THE PROBLEM: Beginning with the top line of the listing below, give again every line up to and including the line with "[eeColor Color3: Getting"; pictures do not belong in the copy.

SOURCE RECORDS:
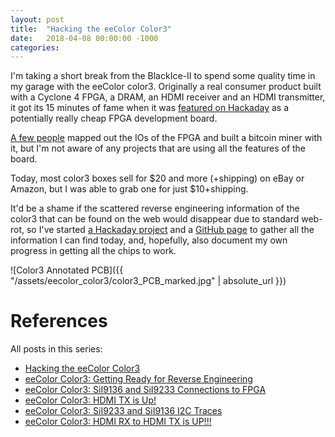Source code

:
 ```yaml
---
layout: post
title:  "Hacking the eeColor Color3"
date:   2018-04-08 00:00:00 -1000
categories: 
---
```


I'm taking a short break from the BlackIce-II to spend some quality time in my garage with the eeColor color3. 
Originally a real consumer product built with a Cyclone 4 FPGA, a DRAM, an HDMI receiver and an HDMI transmitter, 
it got its 15 minutes of fame when it was 
[featured on Hackaday](https://hackaday.com/2013/05/08/hdmi-color-processing-board-used-as-an-fpga-dev-board-to-mine-bitcoins/) 
as a potentially really cheap FPGA development board. 

[A few people](http://www.taylorkillian.com/2013/04/using-fpga-of-eecolor-color3.html) mapped out the IOs of the FPGA 
and built a bitcoin miner with it, but I'm not aware of any projects that are using all the features of the board.

Today, most color3 boxes sell for $20 and more (+shipping) on eBay or Amazon, but I was able to grab one for just 
$10+shipping.

It'd be a shame if the scattered reverse engineering information of the color3 that can be found on the web would 
disappear due to standard web-rot, so I've started [a Hackaday project](https://hackaday.io/project/122480-eecolor-color3) 
and a [GitHub page](https://github.com/tomverbeure/color3) to gather all the information I can find today, and, 
hopefully, also document my own progress in getting all the chips to work.

![Color3 Annotated PCB]({{ "/assets/eecolor_color3/color3_PCB_marked.jpg" | absolute_url }})


# References

All posts in this series:

* [Hacking the eeColor Color3](/2018/04/08/Hacking-the-eeColor-Color3.html) 
* [eeColor Color3: Getting Ready for Reverse Engineering](/2018/04/09/Color3-Getting-Ready-for-Reverse-Engineering.html)
* [eeColor Color3: SiI9136 and SiI9233 Connections to FPGA](/2018/04/11/Color3-Sil9136-and-Sil9233-Connections-to-FPGA.html)
* [eeColor Color3: HDMI TX is Up!](/2018/04/15/Color3-HDMI-TX-is-Up.html)
* [eeColor Color3: SiI9233 and SiI9136 I2C Traces](/2018/04/22/Color3-Sil9233-and-Sil9136-I2C-Traces.html)
* [eeColor Color3: HDMI RX to HDMI TX is UP!!!](/2018/04/23/Color3-HDMI-RX-to-HDMI-TX-is-UP.html)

FINISHED TASK:
Source code

:
 ```yaml
---
layout: post
title:  "Hacking the eeColor Color3"
date:   2018-04-08 00:00:00 -1000
categories: 
---
```


I'm taking a short break from the BlackIce-II to spend some quality time in my garage with the eeColor color3. 
Originally a real consumer product built with a Cyclone 4 FPGA, a DRAM, an HDMI receiver and an HDMI transmitter, 
it got its 15 minutes of fame when it was 
[featured on Hackaday](https://hackaday.com/2013/05/08/hdmi-color-processing-board-used-as-an-fpga-dev-board-to-mine-bitcoins/) 
as a potentially really cheap FPGA development board. 

[A few people](http://www.taylorkillian.com/2013/04/using-fpga-of-eecolor-color3.html) mapped out the IOs of the FPGA 
and built a bitcoin miner with it, but I'm not aware of any projects that are using all the features of the board.

Today, most color3 boxes sell for $20 and more (+shipping) on eBay or Amazon, but I was able to grab one for just 
$10+shipping.

It'd be a shame if the scattered reverse engineering information of the color3 that can be found on the web would 
disappear due to standard web-rot, so I've started [a Hackaday project](https://hackaday.io/project/122480-eecolor-color3) 
and a [GitHub page](https://github.com/tomverbeure/color3) to gather all the information I can find today, and, 
hopefully, also document my own progress in getting all the chips to work.

![Color3 Annotated PCB]({{ "/assets/eecolor_color3/color3_PCB_marked.jpg" | absolute_url }})


# References

All posts in this series:

* [Hacking the eeColor Color3](/2018/04/08/Hacking-the-eeColor-Color3.html) 
* [eeColor Color3: Getting Ready for Reverse Engineering](/2018/04/09/Color3-Getting-Ready-for-Reverse-Engineering.html)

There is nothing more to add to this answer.